Instructions for the task:
Which lines of the entries below contain the string "Delivery"? Copy each one.

(Saved data entries)

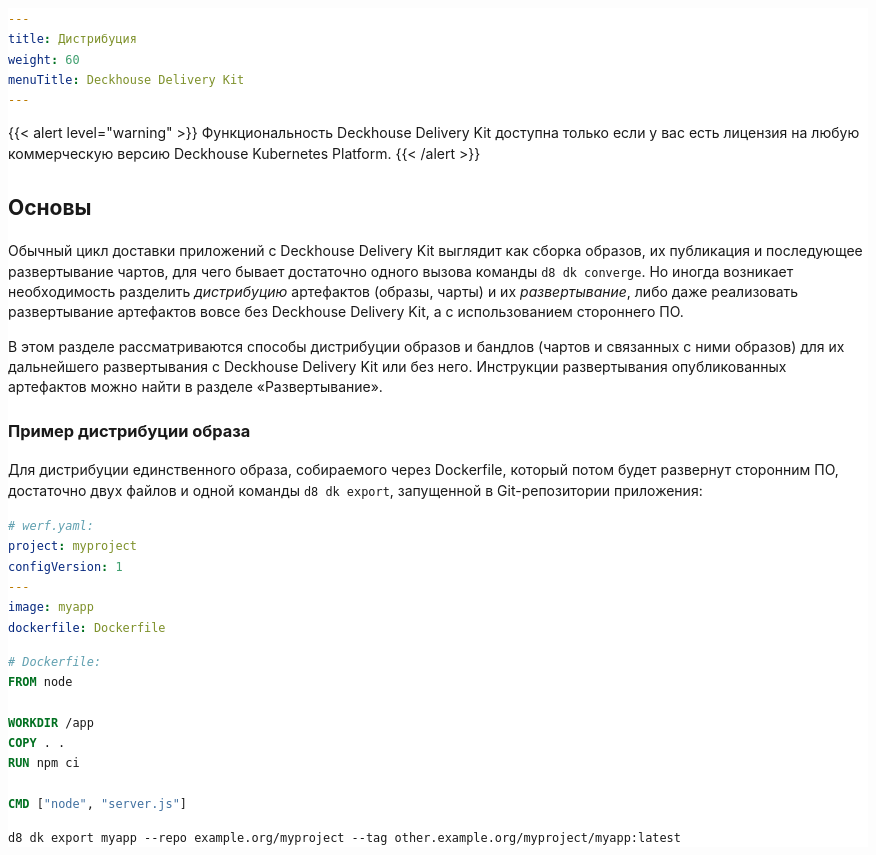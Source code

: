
 ```yaml
---
title: Дистрибуция
weight: 60
menuTitle: Deckhouse Delivery Kit
---
```


{{< alert level="warning" >}}
Функциональность Deckhouse Delivery Kit доступна только если у вас есть лицензия на любую коммерческую версию Deckhouse Kubernetes Platform.
{{< /alert >}}

## Основы

Обычный цикл доставки приложений с Deckhouse Delivery Kit выглядит как сборка образов, их публикация и последующее развертывание чартов, для чего бывает достаточно одного вызова команды `d8 dk converge`. Но иногда возникает необходимость разделить *дистрибуцию* артефактов (образы, чарты) и их *развертывание*, либо даже реализовать развертывание артефактов вовсе без Deckhouse Delivery Kit, а с использованием стороннего ПО.

В этом разделе рассматриваются способы дистрибуции образов и бандлов (чартов и связанных с ними образов) для их дальнейшего развертывания с Deckhouse Delivery Kit или без него. Инструкции развертывания опубликованных артефактов можно найти в разделе «Развертывание».

### Пример дистрибуции образа

Для дистрибуции единственного образа, собираемого через Dockerfile, который потом будет развернут сторонним ПО, достаточно двух файлов и одной команды `d8 dk export`, запущенной в Git-репозитории приложения:

```yaml
# werf.yaml:
project: myproject
configVersion: 1
---
image: myapp
dockerfile: Dockerfile
```

```dockerfile
# Dockerfile:
FROM node

WORKDIR /app
COPY . .
RUN npm ci

CMD ["node", "server.js"]
```

```shell
d8 dk export myapp --repo example.org/myproject --tag other.example.org/myproject/myapp:latest
```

Reply to the exercise:
menuTitle: Deckhouse Delivery Kit
Функциональность Deckhouse Delivery Kit доступна только если у вас есть лицензия на любую коммерческую версию Deckhouse Kubernetes Platform.
Обычный цикл доставки приложений с Deckhouse Delivery Kit выглядит как сборка образов, их публикация и последующее развертывание чартов, для чего бывает достаточно одного вызова команды `d8 dk converge`. Но иногда возникает необходимость разделить *дистрибуцию* артефактов (образы, чарты) и их *развертывание*, либо даже реализовать развертывание артефактов вовсе без Deckhouse Delivery Kit, а с использованием стороннего ПО.
В этом разделе рассматриваются способы дистрибуции образов и бандлов (чартов и связанных с ними образов) для их дальнейшего развертывания с Deckhouse Delivery Kit или без него. Инструкции развертывания опубликованных артефактов можно найти в разделе «Развертывание».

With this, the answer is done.